#### Supplied records

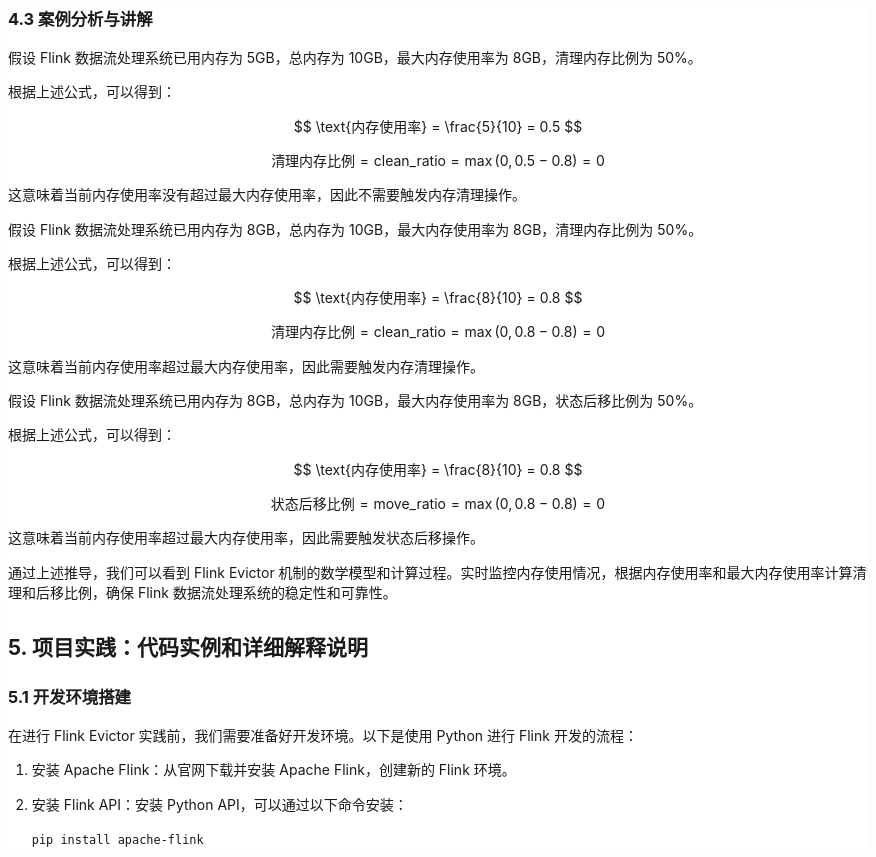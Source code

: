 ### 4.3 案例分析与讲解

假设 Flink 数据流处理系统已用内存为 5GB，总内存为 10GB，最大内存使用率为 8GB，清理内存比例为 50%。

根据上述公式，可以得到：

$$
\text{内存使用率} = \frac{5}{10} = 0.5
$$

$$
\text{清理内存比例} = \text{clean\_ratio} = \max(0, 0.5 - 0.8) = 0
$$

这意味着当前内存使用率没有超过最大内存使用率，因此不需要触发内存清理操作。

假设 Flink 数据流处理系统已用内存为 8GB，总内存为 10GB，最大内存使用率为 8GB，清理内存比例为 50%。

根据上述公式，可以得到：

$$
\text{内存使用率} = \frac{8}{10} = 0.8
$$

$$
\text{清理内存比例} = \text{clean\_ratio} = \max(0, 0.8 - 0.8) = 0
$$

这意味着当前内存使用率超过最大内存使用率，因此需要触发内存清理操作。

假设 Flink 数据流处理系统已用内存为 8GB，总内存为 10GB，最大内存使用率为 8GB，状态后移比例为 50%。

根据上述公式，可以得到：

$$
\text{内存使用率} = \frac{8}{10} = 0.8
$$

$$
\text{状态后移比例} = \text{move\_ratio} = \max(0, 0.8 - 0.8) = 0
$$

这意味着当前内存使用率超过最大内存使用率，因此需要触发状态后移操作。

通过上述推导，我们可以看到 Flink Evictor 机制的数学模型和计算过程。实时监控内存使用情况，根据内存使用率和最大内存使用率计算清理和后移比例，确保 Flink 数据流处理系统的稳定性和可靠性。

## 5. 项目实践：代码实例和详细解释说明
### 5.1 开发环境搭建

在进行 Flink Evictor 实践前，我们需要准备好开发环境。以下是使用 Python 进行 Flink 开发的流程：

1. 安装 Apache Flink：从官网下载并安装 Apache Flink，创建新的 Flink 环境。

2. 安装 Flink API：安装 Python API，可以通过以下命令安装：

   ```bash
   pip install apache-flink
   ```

########
#### Supplied records

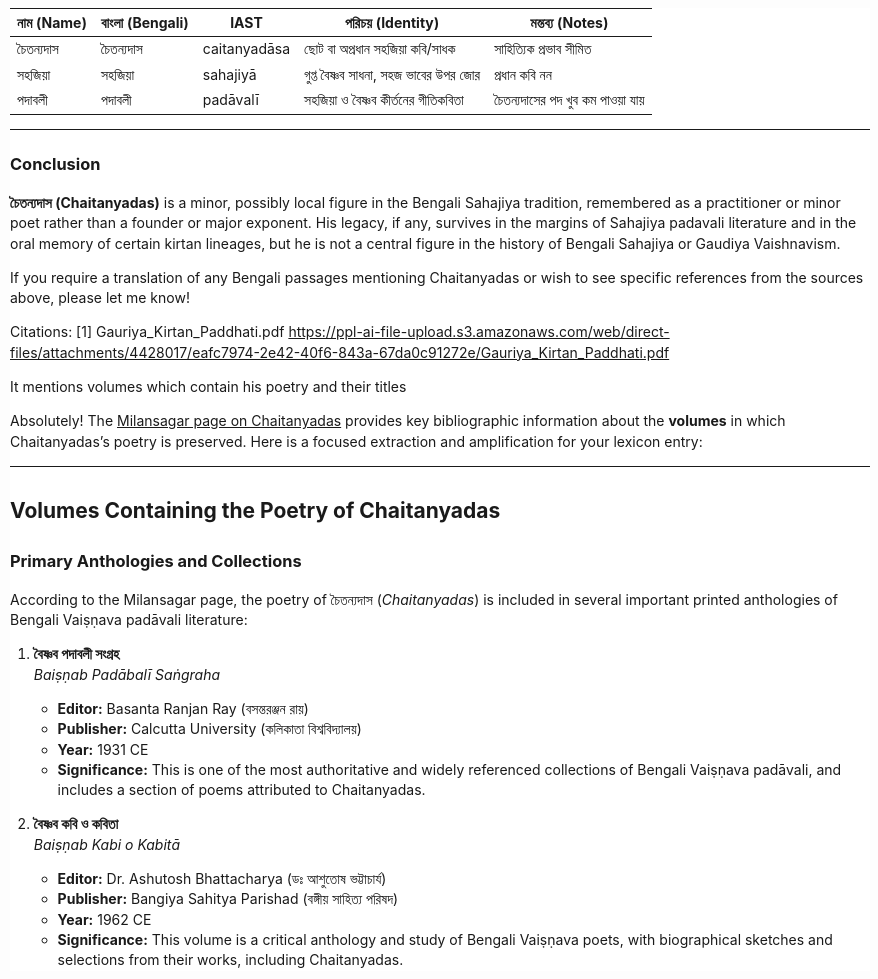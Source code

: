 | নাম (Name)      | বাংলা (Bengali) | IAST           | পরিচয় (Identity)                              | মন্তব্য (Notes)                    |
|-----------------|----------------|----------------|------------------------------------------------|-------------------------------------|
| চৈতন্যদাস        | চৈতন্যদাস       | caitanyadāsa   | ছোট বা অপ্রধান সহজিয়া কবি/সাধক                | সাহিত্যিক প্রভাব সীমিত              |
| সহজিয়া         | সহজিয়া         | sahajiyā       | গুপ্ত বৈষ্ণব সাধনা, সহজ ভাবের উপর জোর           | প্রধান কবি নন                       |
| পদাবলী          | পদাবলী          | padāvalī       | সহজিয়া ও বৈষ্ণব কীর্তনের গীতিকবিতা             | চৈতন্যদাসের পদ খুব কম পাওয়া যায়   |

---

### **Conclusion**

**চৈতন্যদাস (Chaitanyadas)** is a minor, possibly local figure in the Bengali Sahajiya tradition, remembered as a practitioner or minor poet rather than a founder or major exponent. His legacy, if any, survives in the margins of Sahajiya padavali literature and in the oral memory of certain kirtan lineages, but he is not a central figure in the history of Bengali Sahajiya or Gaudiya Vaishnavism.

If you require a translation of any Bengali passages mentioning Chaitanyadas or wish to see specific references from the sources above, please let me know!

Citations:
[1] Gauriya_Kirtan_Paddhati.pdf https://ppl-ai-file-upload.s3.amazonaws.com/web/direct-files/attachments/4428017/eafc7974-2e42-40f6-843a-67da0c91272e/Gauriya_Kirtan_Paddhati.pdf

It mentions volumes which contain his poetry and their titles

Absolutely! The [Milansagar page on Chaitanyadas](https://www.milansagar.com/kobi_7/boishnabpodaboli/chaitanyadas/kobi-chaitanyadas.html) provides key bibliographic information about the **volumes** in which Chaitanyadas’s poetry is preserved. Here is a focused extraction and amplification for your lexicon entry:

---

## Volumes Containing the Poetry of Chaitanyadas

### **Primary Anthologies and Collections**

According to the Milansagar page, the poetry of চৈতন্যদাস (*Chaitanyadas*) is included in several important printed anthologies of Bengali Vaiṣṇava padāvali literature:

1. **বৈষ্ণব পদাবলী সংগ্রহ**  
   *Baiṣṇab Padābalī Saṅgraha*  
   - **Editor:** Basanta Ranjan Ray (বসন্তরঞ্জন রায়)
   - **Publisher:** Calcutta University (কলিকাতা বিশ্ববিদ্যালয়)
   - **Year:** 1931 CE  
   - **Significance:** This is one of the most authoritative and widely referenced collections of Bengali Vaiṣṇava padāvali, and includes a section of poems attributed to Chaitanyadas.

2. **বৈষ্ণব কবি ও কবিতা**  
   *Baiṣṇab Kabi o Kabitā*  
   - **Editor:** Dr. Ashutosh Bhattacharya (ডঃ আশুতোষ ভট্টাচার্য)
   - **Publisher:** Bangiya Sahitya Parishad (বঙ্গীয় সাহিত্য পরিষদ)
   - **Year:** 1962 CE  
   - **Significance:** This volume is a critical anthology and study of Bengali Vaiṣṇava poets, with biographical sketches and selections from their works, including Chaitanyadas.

########

» **Aim of the task**
Look above for the line with "সহজিয়া ও বৈষ্ণব" and the line with "It mentions volumes"; transcribe both and all lines in between, exactly, and nothing else.

» **Task result**
| পদাবলী          | পদাবলী          | padāvalī       | সহজিয়া ও বৈষ্ণব কীর্তনের গীতিকবিতা             | চৈতন্যদাসের পদ খুব কম পাওয়া যায়   |

---

### **Conclusion**

**চৈতন্যদাস (Chaitanyadas)** is a minor, possibly local figure in the Bengali Sahajiya tradition, remembered as a practitioner or minor poet rather than a founder or major exponent. His legacy, if any, survives in the margins of Sahajiya padavali literature and in the oral memory of certain kirtan lineages, but he is not a central figure in the history of Bengali Sahajiya or Gaudiya Vaishnavism.

If you require a translation of any Bengali passages mentioning Chaitanyadas or wish to see specific references from the sources above, please let me know!

Citations:
[1] Gauriya_Kirtan_Paddhati.pdf https://ppl-ai-file-upload.s3.amazonaws.com/web/direct-files/attachments/4428017/eafc7974-2e42-40f6-843a-67da0c91272e/Gauriya_Kirtan_Paddhati.pdf

It mentions volumes which contain his poetry and their titles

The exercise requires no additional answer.